Today we uncover the secret to make a window (usually the top-level widget) movable by mouse dragging. This trick is employed for example in applications which have custom window decoration, like Apple iTunes or Google Chrome. In these applications, the title bar is not the actual native title bar from the window system. Yet you can "grab" it and use it to move the window around. You may encounter similar behavior in many different web widgets (not in the sense of QWidget), be it Dashboard widgets, Microsoft gadgets, plasmoids, Google gadgets, and so on.

The secret is of course by (ab)using the event filter. Thus, making your window movable-by-dragging is a matter of writing the code:

DragMoveCharm charm;
charm.activateOn(window);

(At the risk of repeating myself, no code for window needs to be touched).

Any mouse events will be monitored and if they indicate the dragging, the window will be repositioned appropriately.
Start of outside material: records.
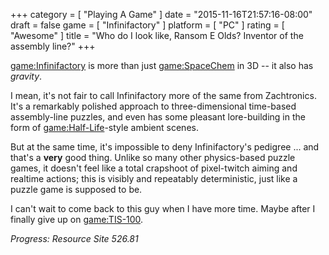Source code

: +++
category = [ "Playing A Game" ]
date = "2015-11-16T21:57:16-08:00"
draft = false
game = [ "Infinifactory" ]
platform = [ "PC" ]
rating = [ "Awesome" ]
title = "Who do I look like, Ransom E Olds? Inventor of the assembly line?"
+++

<game:Infinifactory> is more than just <game:SpaceChem> in 3D -- it also has <i>gravity</i>.

I mean, it's not fair to call Infinifactory more of the same from Zachtronics.  It's a remarkably polished approach to three-dimensional time-based assembly-line puzzles, and even has some pleasant lore-building in the form of <game:Half-Life>-style ambient scenes.

But at the same time, it's impossible to deny Infinifactory's pedigree ... and that's a <b>very</b> good thing.  Unlike so many other physics-based puzzle games, it doesn't feel like a total crapshoot of pixel-twitch aiming and realtime actions; this is visibly and repeatably deterministic, just like a puzzle game is supposed to be.

I can't wait to come back to this guy when I have more time.  Maybe after I finally give up on <game:TIS-100>.

<i>Progress: Resource Site 526.81</i>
Of course, the trick here is to apply the charm to the top-level window which serves as the outermost frame of your application. A wrong way to use it is e.g. instantiating a QWebView instance and applying there, because now the mouse can’t be used to scroll or select text.

Get the example for the usual git repository. Don’t want to use git? Just grab the snapshot archive (103 KB) and unpack it. You need either Qt 4.4 or Qt 4.5.
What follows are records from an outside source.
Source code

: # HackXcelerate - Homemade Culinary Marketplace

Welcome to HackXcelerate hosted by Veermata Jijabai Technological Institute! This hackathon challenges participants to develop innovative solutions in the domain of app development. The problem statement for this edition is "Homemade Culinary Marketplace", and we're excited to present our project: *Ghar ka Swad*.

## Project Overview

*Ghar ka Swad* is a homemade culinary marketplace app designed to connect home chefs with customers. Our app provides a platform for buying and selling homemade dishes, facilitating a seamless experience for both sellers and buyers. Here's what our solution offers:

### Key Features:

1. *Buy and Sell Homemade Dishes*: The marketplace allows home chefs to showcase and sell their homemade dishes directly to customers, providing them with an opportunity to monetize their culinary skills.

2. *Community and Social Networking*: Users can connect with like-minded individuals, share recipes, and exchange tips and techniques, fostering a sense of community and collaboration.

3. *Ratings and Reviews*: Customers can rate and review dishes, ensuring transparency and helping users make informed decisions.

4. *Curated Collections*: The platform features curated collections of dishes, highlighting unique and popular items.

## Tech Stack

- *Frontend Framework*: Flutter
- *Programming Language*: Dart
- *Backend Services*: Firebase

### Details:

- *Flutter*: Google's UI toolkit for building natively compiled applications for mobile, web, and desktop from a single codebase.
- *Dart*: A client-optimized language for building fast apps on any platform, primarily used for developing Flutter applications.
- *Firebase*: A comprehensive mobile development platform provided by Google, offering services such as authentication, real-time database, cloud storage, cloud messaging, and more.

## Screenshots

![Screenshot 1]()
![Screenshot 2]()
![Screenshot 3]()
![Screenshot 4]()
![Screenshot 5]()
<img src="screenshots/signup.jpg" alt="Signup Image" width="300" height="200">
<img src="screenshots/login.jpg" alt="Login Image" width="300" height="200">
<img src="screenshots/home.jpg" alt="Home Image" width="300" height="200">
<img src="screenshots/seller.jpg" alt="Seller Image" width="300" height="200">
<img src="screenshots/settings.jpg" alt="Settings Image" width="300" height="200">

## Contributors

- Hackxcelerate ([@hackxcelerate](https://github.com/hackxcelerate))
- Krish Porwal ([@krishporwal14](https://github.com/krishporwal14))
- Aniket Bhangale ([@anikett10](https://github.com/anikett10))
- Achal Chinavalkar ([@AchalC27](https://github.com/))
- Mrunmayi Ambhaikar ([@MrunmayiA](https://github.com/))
And here is a 30-second screencast that demonstrates the charm. Watch in on YouTube, blip.tv, or get the Ogg Theora video (3.7 MB).

5 Responses to “Moving top-level window by dragging”

» Posted by ariya
 on Friday, March 20, 2009 @ 09:37
Ariya Hidayat

According to Fredrik Höglund (KDE), for topmost window on X11, you should use _NET_WM_MOVERESIZE instead (http://standards.freedesktop.org/wm-spec/1.4/ar01s04.html#id2568642). This is also what KRunner is doing.

» Posted by Bobby
 on Friday, March 20, 2009 @ 10:36

Since the example code is under GPL license I can’t use it in my commercial application, or?

» Posted by Gabban
 on Friday, March 20, 2009 @ 11:22

It’s too simpl to post this in a blog

» Posted by deabru
 on Friday, March 20, 2009 @ 12:29

Just like bespin does. Very useful

» Posted by Vitaly
 on Saturday, March 21, 2009 @ 01:21

It’s not *that* simple if you are new to Qt. Thanks and keep ‘em coming!